◆ **Exercise material**:
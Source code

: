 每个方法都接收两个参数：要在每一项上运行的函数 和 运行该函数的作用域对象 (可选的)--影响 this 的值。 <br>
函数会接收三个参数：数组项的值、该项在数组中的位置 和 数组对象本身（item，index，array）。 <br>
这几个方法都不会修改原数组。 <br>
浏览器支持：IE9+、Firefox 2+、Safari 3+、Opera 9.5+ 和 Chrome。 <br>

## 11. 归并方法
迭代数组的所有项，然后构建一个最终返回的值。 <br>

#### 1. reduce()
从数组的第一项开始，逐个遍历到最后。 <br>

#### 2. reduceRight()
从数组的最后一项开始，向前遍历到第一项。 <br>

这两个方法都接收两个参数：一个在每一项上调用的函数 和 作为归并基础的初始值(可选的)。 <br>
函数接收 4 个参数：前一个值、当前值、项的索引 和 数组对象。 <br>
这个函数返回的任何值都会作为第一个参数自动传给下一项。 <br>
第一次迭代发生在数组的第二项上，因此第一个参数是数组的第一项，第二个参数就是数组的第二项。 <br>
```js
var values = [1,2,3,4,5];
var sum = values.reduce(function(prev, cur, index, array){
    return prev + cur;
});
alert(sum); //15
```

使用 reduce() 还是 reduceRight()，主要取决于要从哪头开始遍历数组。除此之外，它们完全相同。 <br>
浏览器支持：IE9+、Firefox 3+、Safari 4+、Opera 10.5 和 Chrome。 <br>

◆ **Task to carry out**: Output the listing above exactly as it appears.

◆ **Reply to the exercise**:
Source code

: 每个方法都接收两个参数：要在每一项上运行的函数 和 运行该函数的作用域对象 (可选的)--影响 this 的值。 <br>
函数会接收三个参数：数组项的值、该项在数组中的位置 和 数组对象本身（item，index，array）。 <br>
这几个方法都不会修改原数组。 <br>
浏览器支持：IE9+、Firefox 2+、Safari 3+、Opera 9.5+ 和 Chrome。 <br>

## 11. 归并方法
迭代数组的所有项，然后构建一个最终返回的值。 <br>

#### 1. reduce()
从数组的第一项开始，逐个遍历到最后。 <br>

#### 2. reduceRight()
从数组的最后一项开始，向前遍历到第一项。 <br>

这两个方法都接收两个参数：一个在每一项上调用的函数 和 作为归并基础的初始值(可选的)。 <br>
函数接收 4 个参数：前一个值、当前值、项的索引 和 数组对象。 <br>
这个函数返回的任何值都会作为第一个参数自动传给下一项。 <br>
第一次迭代发生在数组的第二项上，因此第一个参数是数组的第一项，第二个参数就是数组的第二项。 <br>
```js
var values = [1,2,3,4,5];
var sum = values.reduce(function(prev, cur, index, array){
    return prev + cur;
});
alert(sum); //15
```

使用 reduce() 还是 reduceRight()，主要取决于要从哪头开始遍历数组。除此之外，它们完全相同。 <br>
浏览器支持：IE9+、Firefox 3+、Safari 4+、Opera 10.5 和 Chrome。 <br>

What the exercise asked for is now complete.